OpenStack and Ceph: RBD discard

Feb 2, 2015 shan

OpenStack and Ceph: RBD space reclamation

Only Magic Card player might recognize that post picture :) (if you're interested)

I have been waiting for this for quite a while now. Discard, also called trim (with SSD), is a space reclamation mechanism that allows you to reclaim unused blocks on a disk. RBD images are sparse by default, this means that the space they occupy increase the more you write data (opposite of preallocation). So while writing on your filesystem you might end up to the end of your device. On the Ceph side, no one knows what is happening on the filesystem, so we actually end up with fully allocated blocks... In the end the cluster believes that the RBD images are fully allocated.
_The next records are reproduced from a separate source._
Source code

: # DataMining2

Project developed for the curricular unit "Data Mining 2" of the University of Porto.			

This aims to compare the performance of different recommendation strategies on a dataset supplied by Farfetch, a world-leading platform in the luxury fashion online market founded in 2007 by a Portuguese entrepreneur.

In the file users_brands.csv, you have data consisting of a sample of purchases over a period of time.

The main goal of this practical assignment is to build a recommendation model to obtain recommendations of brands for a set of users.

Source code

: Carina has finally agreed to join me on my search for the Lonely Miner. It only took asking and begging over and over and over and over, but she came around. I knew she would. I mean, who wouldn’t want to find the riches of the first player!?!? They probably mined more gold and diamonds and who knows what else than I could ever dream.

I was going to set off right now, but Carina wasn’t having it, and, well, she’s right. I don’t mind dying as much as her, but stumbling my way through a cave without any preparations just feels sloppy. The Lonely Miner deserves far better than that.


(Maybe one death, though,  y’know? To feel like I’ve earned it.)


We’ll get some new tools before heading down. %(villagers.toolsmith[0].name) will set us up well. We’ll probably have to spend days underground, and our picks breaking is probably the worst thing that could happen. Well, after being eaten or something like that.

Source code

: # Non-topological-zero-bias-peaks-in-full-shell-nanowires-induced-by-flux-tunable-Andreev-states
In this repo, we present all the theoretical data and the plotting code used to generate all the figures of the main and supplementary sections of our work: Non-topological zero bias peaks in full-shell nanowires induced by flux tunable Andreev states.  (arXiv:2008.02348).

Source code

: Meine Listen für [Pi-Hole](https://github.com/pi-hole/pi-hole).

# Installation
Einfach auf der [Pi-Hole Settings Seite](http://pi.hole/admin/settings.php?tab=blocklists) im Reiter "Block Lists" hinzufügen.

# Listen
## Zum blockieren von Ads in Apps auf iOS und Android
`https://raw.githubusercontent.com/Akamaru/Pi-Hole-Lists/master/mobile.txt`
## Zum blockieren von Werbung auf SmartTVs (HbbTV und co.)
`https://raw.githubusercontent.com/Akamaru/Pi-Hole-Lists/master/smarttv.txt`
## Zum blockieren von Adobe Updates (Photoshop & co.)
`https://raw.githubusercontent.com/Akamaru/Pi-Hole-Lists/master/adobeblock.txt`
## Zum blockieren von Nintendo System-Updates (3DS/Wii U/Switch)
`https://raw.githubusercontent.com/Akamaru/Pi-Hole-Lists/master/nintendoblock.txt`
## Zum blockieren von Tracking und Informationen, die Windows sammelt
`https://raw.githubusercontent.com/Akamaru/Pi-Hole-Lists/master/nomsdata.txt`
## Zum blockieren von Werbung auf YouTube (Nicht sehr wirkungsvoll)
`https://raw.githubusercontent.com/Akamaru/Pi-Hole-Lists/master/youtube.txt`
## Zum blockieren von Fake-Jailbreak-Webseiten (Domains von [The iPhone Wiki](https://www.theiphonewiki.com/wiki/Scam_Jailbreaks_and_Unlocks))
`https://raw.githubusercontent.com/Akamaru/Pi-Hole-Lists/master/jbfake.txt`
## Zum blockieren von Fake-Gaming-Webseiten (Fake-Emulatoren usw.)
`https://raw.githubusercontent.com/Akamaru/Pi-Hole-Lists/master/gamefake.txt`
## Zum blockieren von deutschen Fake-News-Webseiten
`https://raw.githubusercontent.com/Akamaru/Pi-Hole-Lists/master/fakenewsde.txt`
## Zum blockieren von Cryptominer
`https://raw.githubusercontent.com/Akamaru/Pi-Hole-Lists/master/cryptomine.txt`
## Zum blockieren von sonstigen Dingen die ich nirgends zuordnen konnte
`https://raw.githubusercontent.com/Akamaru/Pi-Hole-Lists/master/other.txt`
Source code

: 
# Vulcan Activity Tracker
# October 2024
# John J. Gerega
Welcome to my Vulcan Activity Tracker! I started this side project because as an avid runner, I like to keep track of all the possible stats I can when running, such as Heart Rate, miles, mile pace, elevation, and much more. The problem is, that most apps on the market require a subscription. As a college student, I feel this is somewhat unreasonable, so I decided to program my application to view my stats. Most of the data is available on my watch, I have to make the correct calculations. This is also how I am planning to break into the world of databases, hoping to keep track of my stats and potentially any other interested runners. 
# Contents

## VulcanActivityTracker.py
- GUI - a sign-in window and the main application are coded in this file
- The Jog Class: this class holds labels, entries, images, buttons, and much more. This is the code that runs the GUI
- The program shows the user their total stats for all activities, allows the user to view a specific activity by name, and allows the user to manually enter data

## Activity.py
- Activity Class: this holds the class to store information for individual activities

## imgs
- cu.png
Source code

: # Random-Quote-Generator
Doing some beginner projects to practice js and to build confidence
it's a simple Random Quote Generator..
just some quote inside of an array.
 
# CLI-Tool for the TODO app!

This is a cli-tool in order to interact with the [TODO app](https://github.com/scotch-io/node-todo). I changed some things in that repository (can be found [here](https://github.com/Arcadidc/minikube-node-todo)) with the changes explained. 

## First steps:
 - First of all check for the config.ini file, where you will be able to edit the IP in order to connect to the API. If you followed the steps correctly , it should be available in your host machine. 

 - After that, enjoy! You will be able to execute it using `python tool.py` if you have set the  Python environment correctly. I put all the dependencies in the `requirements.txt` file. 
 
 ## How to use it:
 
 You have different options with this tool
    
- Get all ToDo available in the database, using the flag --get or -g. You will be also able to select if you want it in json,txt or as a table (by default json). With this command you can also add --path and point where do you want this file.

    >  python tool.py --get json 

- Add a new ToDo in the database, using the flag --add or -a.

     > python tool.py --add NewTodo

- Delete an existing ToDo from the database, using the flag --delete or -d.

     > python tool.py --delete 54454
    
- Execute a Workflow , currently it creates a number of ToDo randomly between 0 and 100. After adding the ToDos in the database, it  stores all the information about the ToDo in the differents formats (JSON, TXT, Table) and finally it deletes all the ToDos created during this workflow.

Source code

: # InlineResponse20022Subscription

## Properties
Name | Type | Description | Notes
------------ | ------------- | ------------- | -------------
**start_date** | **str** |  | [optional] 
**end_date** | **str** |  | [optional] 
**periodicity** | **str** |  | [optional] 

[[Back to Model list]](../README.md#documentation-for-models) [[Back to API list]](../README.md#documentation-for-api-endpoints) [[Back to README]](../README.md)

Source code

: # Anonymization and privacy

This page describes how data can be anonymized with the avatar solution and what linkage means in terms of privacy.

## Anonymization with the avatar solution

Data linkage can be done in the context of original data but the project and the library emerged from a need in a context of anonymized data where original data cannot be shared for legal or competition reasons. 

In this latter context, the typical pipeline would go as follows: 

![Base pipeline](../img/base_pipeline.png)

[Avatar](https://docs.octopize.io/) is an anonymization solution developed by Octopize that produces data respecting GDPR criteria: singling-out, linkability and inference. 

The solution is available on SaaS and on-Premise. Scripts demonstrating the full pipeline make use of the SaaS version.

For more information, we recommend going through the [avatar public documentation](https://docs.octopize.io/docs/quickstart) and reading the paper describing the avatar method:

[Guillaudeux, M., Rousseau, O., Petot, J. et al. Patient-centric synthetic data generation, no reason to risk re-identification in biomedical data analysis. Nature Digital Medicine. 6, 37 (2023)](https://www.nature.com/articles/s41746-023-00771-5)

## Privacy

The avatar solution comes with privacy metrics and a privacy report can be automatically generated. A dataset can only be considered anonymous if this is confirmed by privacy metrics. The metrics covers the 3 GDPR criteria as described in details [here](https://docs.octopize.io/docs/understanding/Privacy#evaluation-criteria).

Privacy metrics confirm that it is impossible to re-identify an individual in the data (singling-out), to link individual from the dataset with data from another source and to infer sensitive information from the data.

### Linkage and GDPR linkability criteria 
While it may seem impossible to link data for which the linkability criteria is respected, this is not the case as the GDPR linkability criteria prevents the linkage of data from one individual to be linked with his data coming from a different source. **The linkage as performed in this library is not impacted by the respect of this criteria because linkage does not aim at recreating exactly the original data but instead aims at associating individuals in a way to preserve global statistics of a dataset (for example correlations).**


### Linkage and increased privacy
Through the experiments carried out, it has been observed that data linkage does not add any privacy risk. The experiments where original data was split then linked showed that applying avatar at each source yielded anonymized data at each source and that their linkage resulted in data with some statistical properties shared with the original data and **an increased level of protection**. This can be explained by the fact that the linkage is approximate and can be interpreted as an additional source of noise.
From an operator perspective, having the ability to reclaim back the space unused by your running instances is really handy.

About virtio-scsi

Virtio-scsi is a new storage interface for virtual machines. The purpose of this driver is to replace virtio-blk by bringing new capabilities to the virtual machine storage such as:

device pass-through to directly expose physical storage devices to guests
better performance and support for true SCSI device
common and standard device naming identical to the physical world thus virtualising physical applications is made easier
better scalability of the storage where virtual machines can attach more device (more LUNs etc...)

This new controller can now be added and block device can be attached to that controller.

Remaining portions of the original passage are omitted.